Jamaica Builds Regional Hub for Pilot Training
By Geraldine Cook/Diálogo April 27, 2018Gostaria saber custo total do curso de helicóptero The Jamaica Defence Force (JDF) Air Wing flies over the Jamaican sky for different missions. It undertakes counter narcotics operations and humanitarian assistance and disaster relief missions among its many duties. To better accomplish its mission, JDF inaugurated the Caribbean Military Aviation School (CMAS) in 2007, to train local and international pilots and serve as a regional hub for military pilot training.
“Our mission is to deliver quality aviation training Jamaicans and our regional counterparts,” said JDF Major Brandon Chambers, commandant of CMAS, who assumed command after having been an instructor and an alumnus of the school. “No one else in the region offers the kind of training we offer.”

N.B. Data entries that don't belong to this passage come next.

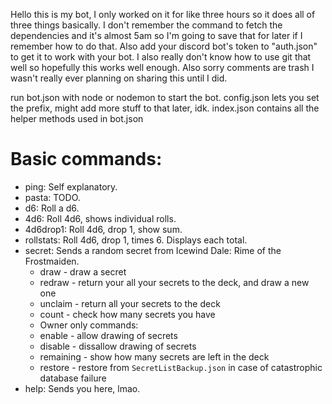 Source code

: Hello this is my bot, I only worked on it for like three hours so it does all of three things basically. 
I don't remember the command to fetch the dependencies and it's almost 5am so I'm going to save that for later if I remember how to do that.
Also add your discord bot's token to "auth.json" to get it to work with your bot.
I also really don't know how to use git that well so hopefully this works well enough.
Also sorry comments are trash I wasn't really ever planning on sharing this until I did.

run bot.json with node or nodemon to start the bot.
config.json lets you set the prefix, might add more stuff to that later, idk.
index.json contains all the helper methods used in bot.json

<h1>Basic commands:</h1>

* ping: Self explanatory.
* pasta: TODO.
* d6: Roll a d6.
* 4d6: Roll 4d6, shows individual rolls.
* 4d6drop1: Roll 4d6, drop 1, show sum.
* rollstats: Roll 4d6, drop 1, times 6. Displays each total.
* secret: Sends a random secret from Icewind Dale: Rime of the Frostmaiden.
  * draw - draw a secret
  * redraw - return your all your secrets to the deck, and draw a new one
  * unclaim - return all your secrets to the deck
  * count - check how many secrets you have
  * Owner only commands:
   * enable - allow drawing of secrets
   * disable - dissallow drawing of secrets
   * remaining - show how many secrets are left in the deck
   * restore - restore from `SecretListBackup.json` in case of catastrophic database failure
* help: Sends you here, lmao.
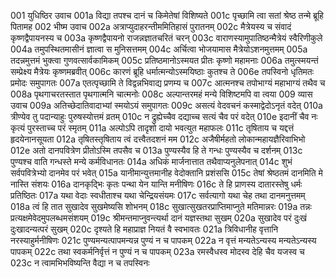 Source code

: 001	युधिष्ठिर उवाच
001a	विद्या तपश्च दानं च किमेतेषां विशिष्यते
001c	पृच्छामि त्वा सतां श्रेष्ठ तन्मे ब्रूहि पितामह
002	भीष्म उवाच
002a	अत्राप्युदाहरन्तीममितिहासं पुरातनम्
002c	मैत्रेयस्य च संवादं कृष्णद्वैपायनस्य च
003a	कृष्णद्वैपायनो राजन्नज्ञातचरितं चरन्
003c	वाराणस्यामुपातिष्ठन्मैत्रेयं स्वैरिणीकुले
004a	तमुपस्थितमासीनं ज्ञात्वा स मुनिसत्तमम्
004c	अर्चित्वा भोजयामास मैत्रेयोऽशनमुत्तमम्
005a	तदन्नमुत्तमं भुक्त्वा गुणवत्सार्वकामिकम्
005c	प्रतिष्ठमानोऽस्मयत प्रीतः कृष्णो महामनाः
006a	तमुत्स्मयन्तं सम्प्रेक्ष्य मैत्रेयः कृष्णमब्रवीत्
006c	कारणं ब्रूहि धर्मात्मन्योऽस्मयिष्ठाः कुतश्च ते
006e	तपस्विनो धृतिमतः प्रमोदः समुपागतः
007a	एतत्पृच्छामि ते विद्वन्नभिवाद्य प्रणम्य च
007c	आत्मनश्च तपोभाग्यं महाभाग्यं तथैव च
008a	पृथगाचरतस्तात पृथगात्मनि चात्मनोः
008c	अल्पान्तरमहं मन्ये विशिष्टमपि वा त्वया
009	व्यास उवाच
009a	अतिच्छेदातिवादाभ्यां स्मयोऽयं समुपागतः
009c	असत्यं वेदवचनं कस्माद्वेदोऽनृतं वदेत्
010a	त्रीण्येव तु पदान्याहुः पुरुषस्योत्तमं व्रतम्
010c	न द्रुह्येच्चैव दद्याच्च सत्यं चैव परं वदेत्
010e	इदानीं चैव नः कृत्यं पुरस्ताच्च परं स्मृतम्
011a	अल्पोऽपि तादृशो दायो भवत्युत महाफलः
011c	तृषिताय च यद्दत्तं हृदयेनानसूयता
012a	तृषितस्तृषिताय त्वं दत्त्वैतदशनं मम
012c	अजैषीर्महतो लोकान्महायज्ञैरिवाभिभो
012e	अतो दानपवित्रेण प्रीतोऽस्मि तपसैव च
013a	पुण्यस्यैव हि ते गन्धः पुण्यस्यैव च दर्शनम्
013c	पुण्यश्च वाति गन्धस्ते मन्ये कर्मविधानतः
014a	अधिकं मार्जनात्तात तथैवाप्यनुलेपनात्
014c	शुभं सर्वपवित्रेभ्यो दानमेव परं भवेत्
015a	यानीमान्युत्तमानीह वेदोक्तानि प्रशंससि
015c	तेषां श्रेष्ठतमं दानमिति मे नास्ति संशयः
016a	दानकृद्भिः कृतः पन्था येन यान्ति मनीषिणः
016c	ते हि प्राणस्य दातारस्तेषु धर्मः प्रतिष्ठितः
017a	यथा वेदाः स्वधीताश्च यथा चेन्द्रियसंयमः
017c	सर्वत्यागो यथा चेह तथा दानमनुत्तमम्
018a	त्वं हि तात सुखादेव सुखमेष्यसि शोभनम्
018c	सुखात्सुखतरप्राप्तिमाप्नुते मतिमान्नरः
019a	तन्नः प्रत्यक्षमेवेदमुपलब्धमसंशयम्
019c	श्रीमन्तमाप्नुवन्त्यर्था दानं यज्ञस्तथा सुखम्
020a	सुखादेव परं दुःखं दुःखादन्यत्परं सुखम्
020c	दृश्यते हि महाप्राज्ञ नियतं वै स्वभावतः
021a	त्रिविधानीह वृत्तानि नरस्याहुर्मनीषिणः
021c	पुण्यमन्यत्पापमन्यन्न पुण्यं न च पापकम्
022a	न वृत्तं मन्यतेऽन्यस्य मन्यतेऽन्यस्य पापकम्
022c	तथा स्वकर्मनिर्वृत्तं न पुण्यं न च पापकम्
023a	रमस्वैधस्व मोदस्व देहि चैव यजस्व च
023c	न त्वामभिभविष्यन्ति वैद्या न च तपस्विनः
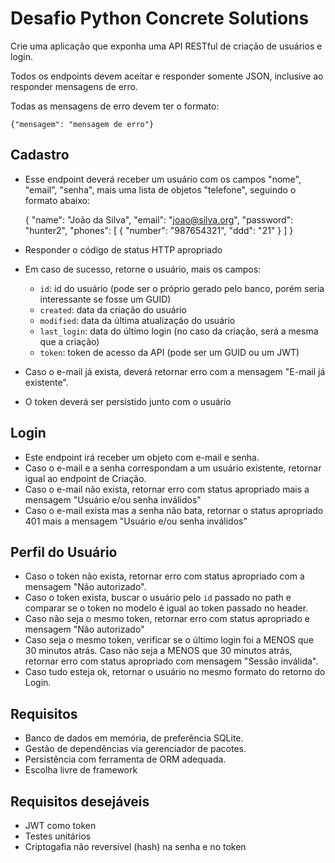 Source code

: # Desafio Python Concrete Solutions

Crie uma aplicação que exponha uma API RESTful de criação de usuários e login.

Todos os endpoints devem aceitar e responder somente JSON, inclusive ao responder mensagens de erro.

Todas as mensagens de erro devem ter o formato:

    {"mensagem": "mensagem de erro"}

## Cadastro

* Esse endpoint deverá receber um usuário com os campos "nome", "email", "senha", mais uma lista de objetos "telefone", seguindo o formato abaixo:

    {
        "name": "João da Silva",
        "email": "joao@silva.org",
        "password": "hunter2",
        "phones": [
            {
                "number": "987654321",
                "ddd": "21"
            }
        ]
    }

* Responder o código de status HTTP apropriado
* Em caso de sucesso, retorne o usuário, mais os campos:
    * `id`: id do usuário (pode ser o próprio gerado pelo banco, porém seria interessante se fosse um GUID)
    * `created`: data da criação do usuário
    * `modified`: data da última atualização do usuário
    * `last_login`: data do último login (no caso da criação, será a mesma que a criação)
    * `token`: token de acesso da API (pode ser um GUID ou um JWT)

* Caso o e-mail já exista, deverá retornar erro com a mensagem "E-mail já existente".
* O token deverá ser persistido junto com o usuário

## Login

* Este endpoint irá receber um objeto com e-mail e senha.
* Caso o e-mail e a senha correspondam a um usuário existente, retornar igual ao endpoint de Criação.
* Caso o e-mail não exista, retornar erro com status apropriado mais a mensagem "Usuário e/ou senha inválidos"
* Caso o e-mail exista mas a senha não bata, retornar o status apropriado 401 mais a mensagem "Usuário e/ou senha inválidos"

## Perfil do Usuário
* Caso o token não exista, retornar erro com status apropriado com a mensagem "Não autorizado".
* Caso o token exista, buscar o usuário pelo `id` passado no path e comparar se o token no modelo é igual ao token passado no header.
* Caso não seja o mesmo token, retornar erro com status apropriado e mensagem "Não autorizado"
* Caso seja o mesmo token, verificar se o último login foi a MENOS que 30 minutos atrás. Caso não seja a MENOS que 30 minutos atrás, retornar erro com status apropriado com mensagem "Sessão inválida".
* Caso tudo esteja ok, retornar o usuário no mesmo formato do retorno do Login.

## Requisitos
* Banco de dados em memória, de preferência SQLite.
* Gestão de dependências via gerenciador de pacotes.
* Persistência com ferramenta de ORM adequada.
* Escolha livre de framework

## Requisitos desejáveis
* JWT como token
* Testes unitários
* Criptogafia não reversível (hash) na senha e no token
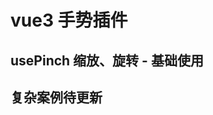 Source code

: # vue3 手势插件

## usePinch 缩放、旋转 - 基础使用

<preview path="@demo/usePinch/src/app.vue" title="usePinch" description="vue3 缩放，简单使用案例" />

## 复杂案例待更新
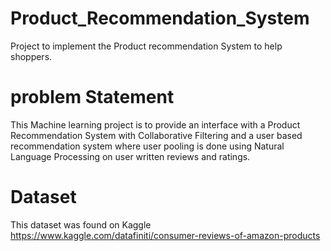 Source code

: # Product_Recommendation_System
Project to implement the Product recommendation System to help shoppers.
# problem Statement
This Machine learning project is to provide an interface with a Product Recommendation System with Collaborative Filtering and a user based recommendation system where user pooling is done using Natural Language Processing on user written reviews and ratings.
# Dataset
This dataset was found on Kaggle
https://www.kaggle.com/datafiniti/consumer-reviews-of-amazon-products

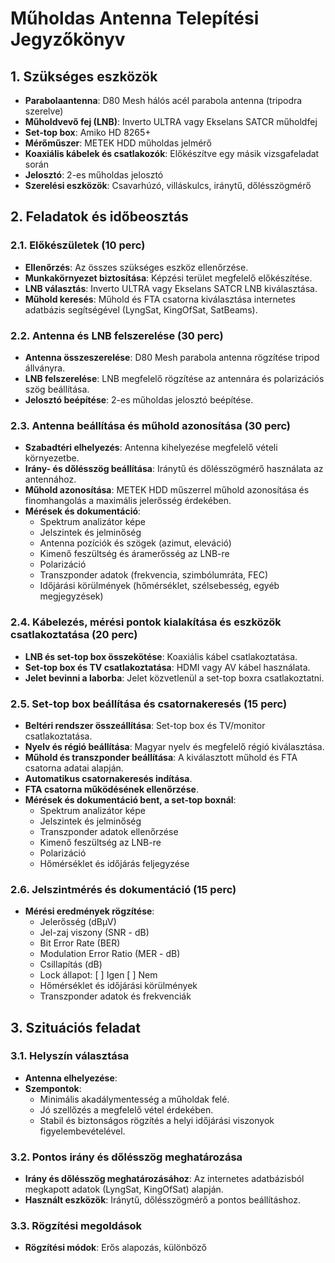 # Műholdas Antenna Telepítési Jegyzőkönyv

## 1. Szükséges eszközök
- **Parabolaantenna**: D80 Mesh hálós acél parabola antenna (tripodra szerelve)
- **Műholdvevő fej (LNB)**: Inverto ULTRA vagy Ekselans SATCR műholdfej
- **Set-top box**: Amiko HD 8265+
- **Mérőműszer**: METEK HDD műholdas jelmérő
- **Koaxiális kábelek és csatlakozók**: Előkészítve egy másik vizsgafeladat során
- **Jelosztó**: 2-es műholdas jelosztó
- **Szerelési eszközök**: Csavarhúzó, villáskulcs, iránytű, dőlésszögmérő

## 2. Feladatok és időbeosztás

### 2.1. Előkészületek (10 perc)
- **Ellenőrzés**: Az összes szükséges eszköz ellenőrzése.
- **Munkakörnyezet biztosítása**: Képzési terület megfelelő előkészítése.
- **LNB választás**: Inverto ULTRA vagy Ekselans SATCR LNB kiválasztása.
- **Műhold keresés**: Műhold és FTA csatorna kiválasztása internetes adatbázis segítségével (LyngSat, KingOfSat, SatBeams).

### 2.2. Antenna és LNB felszerelése (30 perc)
- **Antenna összeszerelése**: D80 Mesh parabola antenna rögzítése tripod állványra.
- **LNB felszerelése**: LNB megfelelő rögzítése az antennára és polarizációs szög beállítása.
- **Jelosztó beépítése**: 2-es műholdas jelosztó beépítése.

### 2.3. Antenna beállítása és műhold azonosítása (30 perc)
- **Szabadtéri elhelyezés**: Antenna kihelyezése megfelelő vételi környezetbe.
- **Irány- és dőlésszög beállítása**: Iránytű és dőlésszögmérő használata az antennához.
- **Műhold azonosítása**: METEK HDD műszerrel műhold azonosítása és finomhangolás a maximális jelerősség érdekében.
- **Mérések és dokumentáció**:
  - Spektrum analizátor képe
  - Jelszintek és jelminőség
  - Antenna pozíciók és szögek (azimut, eleváció)
  - Kimenő feszültség és áramerősség az LNB-re
  - Polarizáció
  - Transzponder adatok (frekvencia, szimbólumráta, FEC)
  - Időjárási körülmények (hőmérséklet, szélsebesség, egyéb megjegyzések)

### 2.4. Kábelezés, mérési pontok kialakítása és eszközök csatlakoztatása (20 perc)
- **LNB és set-top box összekötése**: Koaxiális kábel csatlakoztatása.
- **Set-top box és TV csatlakoztatása**: HDMI vagy AV kábel használata.
- **Jelet bevinni a laborba**: Jelet közvetlenül a set-top boxra csatlakoztatni.

### 2.5. Set-top box beállítása és csatornakeresés (15 perc)
- **Beltéri rendszer összeállítása**: Set-top box és TV/monitor csatlakoztatása.
- **Nyelv és régió beállítása**: Magyar nyelv és megfelelő régió kiválasztása.
- **Műhold és transzponder beállítása**: A kiválasztott műhold és FTA csatorna adatai alapján.
- **Automatikus csatornakeresés indítása**.
- **FTA csatorna működésének ellenőrzése**.
- **Mérések és dokumentáció bent, a set-top boxnál**:
  - Spektrum analizátor képe
  - Jelszintek és jelminőség
  - Transzponder adatok ellenőrzése
  - Kimenő feszültség az LNB-re
  - Polarizáció
  - Hőmérséklet és időjárás feljegyzése

### 2.6. Jelszintmérés és dokumentáció (15 perc)
- **Mérési eredmények rögzítése**:
  - Jelerősség (dBμV)
  - Jel-zaj viszony (SNR - dB)
  - Bit Error Rate (BER)
  - Modulation Error Ratio (MER - dB)
  - Csillapítás (dB)
  - Lock állapot: [ ] Igen [ ] Nem
  - Hőmérséklet és időjárási körülmények
  - Transzponder adatok és frekvenciák

## 3. Szituációs feladat

### 3.1. Helyszín választása
- **Antenna elhelyezése**:
- **Szempontok**:
  - Minimális akadálymentesség a műholdak felé.
  - Jó szellőzés a megfelelő vétel érdekében.
  - Stabil és biztonságos rögzítés a helyi időjárási viszonyok figyelembevételével.

### 3.2. Pontos irány és dőlésszög meghatározása
- **Irány és dőlésszög meghatározásához**: Az internetes adatbázisból megkapott adatok (LyngSat, KingOfSat) alapján.
- **Használt eszközök**: Iránytű, dőlésszögmérő a pontos beállításhoz.

### 3.3. Rögzítési megoldások
- **Rögzítési módok**: Erős alapozás, különböző

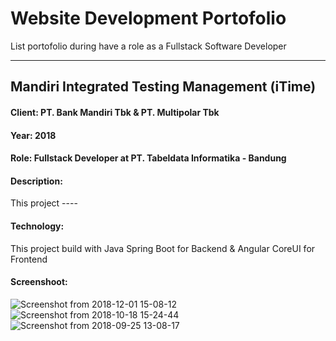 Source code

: 
# Website Development Portofolio
List portofolio during have a role as a Fullstack Software Developer

---
## Mandiri Integrated Testing Management (iTime)

#### Client: PT. Bank Mandiri Tbk & PT. Multipolar Tbk
#### Year: 2018
#### Role: Fullstack Developer at PT. Tabeldata Informatika - Bandung
#### Description:
This project ----
#### Technology:
This project build with Java Spring Boot for Backend & Angular CoreUI for Frontend
#### Screenshoot:
![Screenshot from 2018-12-01 15-08-12](https://user-images.githubusercontent.com/9511668/154282135-02f54be1-e3e2-4300-9a90-910e3212943d.png)
![Screenshot from 2018-10-18 15-24-44](https://user-images.githubusercontent.com/9511668/154281914-764c7d8f-211f-4f0c-98be-b2c134baeb8a.png)
![Screenshot from 2018-09-25 13-08-17](https://user-images.githubusercontent.com/9511668/154281720-51c92fd5-a97a-4d72-8860-d75ae33e6b2e.png)
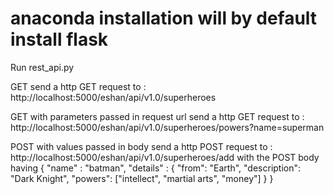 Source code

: # anaconda installation will by default install flask

Run rest_api.py

GET
send a http GET request to : http://localhost:5000/eshan/api/v1.0/superheroes

GET with parameters passed in request url
send a http GET request to : http://localhost:5000/eshan/api/v1.0/superheroes/powers?name=superman

POST with values passed in body
send a http POST request to : http://localhost:5000/eshan/api/v1.0/superheroes/add
with the POST body having
{
	"name" : "batman",
	"details" : {
		"from": "Earth",
        "description": "Dark Knight",
        "powers": ["intellect", "martial arts", "money"]
	}
} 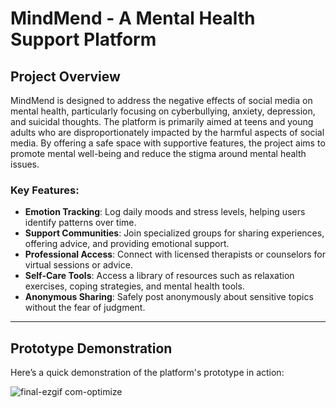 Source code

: # MindMend - A Mental Health Support Platform

## Project Overview
MindMend is designed to address the negative effects of social media on mental health, particularly focusing on cyberbullying, anxiety, depression, and suicidal thoughts. The platform is primarily aimed at teens and young adults who are disproportionately impacted by the harmful aspects of social media. By offering a safe space with supportive features, the project aims to promote mental well-being and reduce the stigma around mental health issues.

### Key Features:
- **Emotion Tracking**: Log daily moods and stress levels, helping users identify patterns over time.
- **Support Communities**: Join specialized groups for sharing experiences, offering advice, and providing emotional support.
- **Professional Access**: Connect with licensed therapists or counselors for virtual sessions or advice.
- **Self-Care Tools**: Access a library of resources such as relaxation exercises, coping strategies, and mental health tools.
- **Anonymous Sharing**: Safely post anonymously about sensitive topics without the fear of judgment.

---

## Prototype Demonstration

Here’s a quick demonstration of the platform's prototype in action:

![final-ezgif com-optimize](https://github.com/user-attachments/assets/f6033e7d-bb98-4f66-955d-c0b3ad6da0d4)
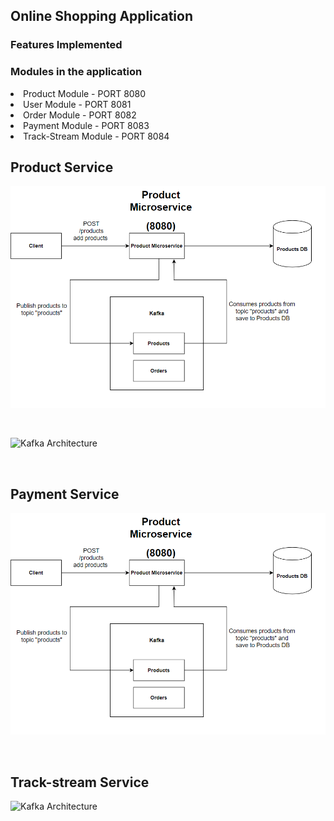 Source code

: <!-- ### Features Added In this API

- [x] Login with bcrypt hashing.
- [x] Access resources using JWT token 
- [x] Allows to register.
- [x] Allows Admin to add train
- [x] Allows Admin to add available ticket
- [x] Allows User to check available train
- [x] Allows User to Book a ticket
- [x] Logging support
- [x] Use Kafka to produce and consume events
- [x] Created 4 Microservices - Admin,User,Auth and Payment
- [x] Use grpc for remote procdure call
- [x] Added tests
- [x] Added Stripe Payment Gateway(testing)
- [ ] Sonarqube  -->


## Online Shopping Application

### Features Implemented

<!-- <li>User registration for 2 roles - Admin, User Registration
<li>REST APIs to perform CRUD operations on all two roles
<li>Mongodb to persist data
<li>Authorisation using JWT and password hashing
<li>Using kafka to communicate between different microservices
<li>Using Grpc to communicate between different microservices
<li>Integration with Stripe Payment Gateway -->

### Modules in the application

<li>Product Module    - PORT 8080
<li>User Module     - PORT 8081
<li>Order Module     - PORT 8082
<li>Payment Module  - PORT 8083 
<li>Track-Stream Module  - PORT 8084 

<br>

## Product Service
![Optional Text](diagram1.png)

<br>


<p><img src="../microservices/resources/diagram2.png" alt="Kafka Architecture"></p>

<br>

## Payment Service
<p><img src="./diagram1.png" alt="Kafka Architecture"></p>

<br>

## Track-stream Service
<p><img src="./resources/diagram1.png" alt="Kafka Architecture"></p>
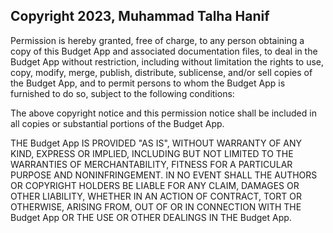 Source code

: ## Copyright 2023, Muhammad Talha Hanif


Permission is hereby granted, free of charge, to any person obtaining a copy of this Budget App and associated documentation files, to deal in the Budget App without restriction, including without limitation the rights to use, copy, modify, merge, publish, distribute, sublicense, and/or sell copies of the Budget App, and to permit persons to whom the Budget App is furnished to do so, subject to the following conditions:

The above copyright notice and this permission notice shall be included in all copies or substantial portions of the Budget App.

THE Budget App IS PROVIDED "AS IS", WITHOUT WARRANTY OF ANY KIND, EXPRESS OR IMPLIED, INCLUDING BUT NOT LIMITED TO THE WARRANTIES OF MERCHANTABILITY, FITNESS FOR A PARTICULAR PURPOSE AND NONINFRINGEMENT. IN NO EVENT SHALL THE AUTHORS OR COPYRIGHT HOLDERS BE LIABLE FOR ANY CLAIM, DAMAGES OR OTHER LIABILITY, WHETHER IN AN ACTION OF CONTRACT, TORT OR OTHERWISE, ARISING FROM, OUT OF OR IN CONNECTION WITH THE Budget App OR THE USE OR OTHER DEALINGS IN THE Budget App.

CMAS, originally named Jamaican Military Aviation School, was founded in December 2006 at the JDF Air Wing installations of the Norman Manley International Airport, in Kingston. In August 2012 the school adopted its current name to appeal to a wider audience. The department of Aircraft Technician Training was added to complement the curriculum.
“We have been incorporating our regional partners, so our school is growing as we are increasing the number of courses we conduct per year,” added Maj. Chambers. CMAS has accepted students from Belize, Dominican Republic, Guatemala, and Trinidad and Tobago, among other nations.
“The school builds regional capabilities. It fosters not only diplomatic relations between governments but also militaries,” said JDF Captain Caniggia Harrison, a flight instructor at CMAS. “It’s very good to build relationships here [at the school], but we also have one common goal as we move forward in building regional security.”
Capt. Harrison knows first-hand the demands of training at the school. He, too, became a pilot there. “I got the perspective as a student. Now, I am seeing things from the other side of the fence as an instructor.”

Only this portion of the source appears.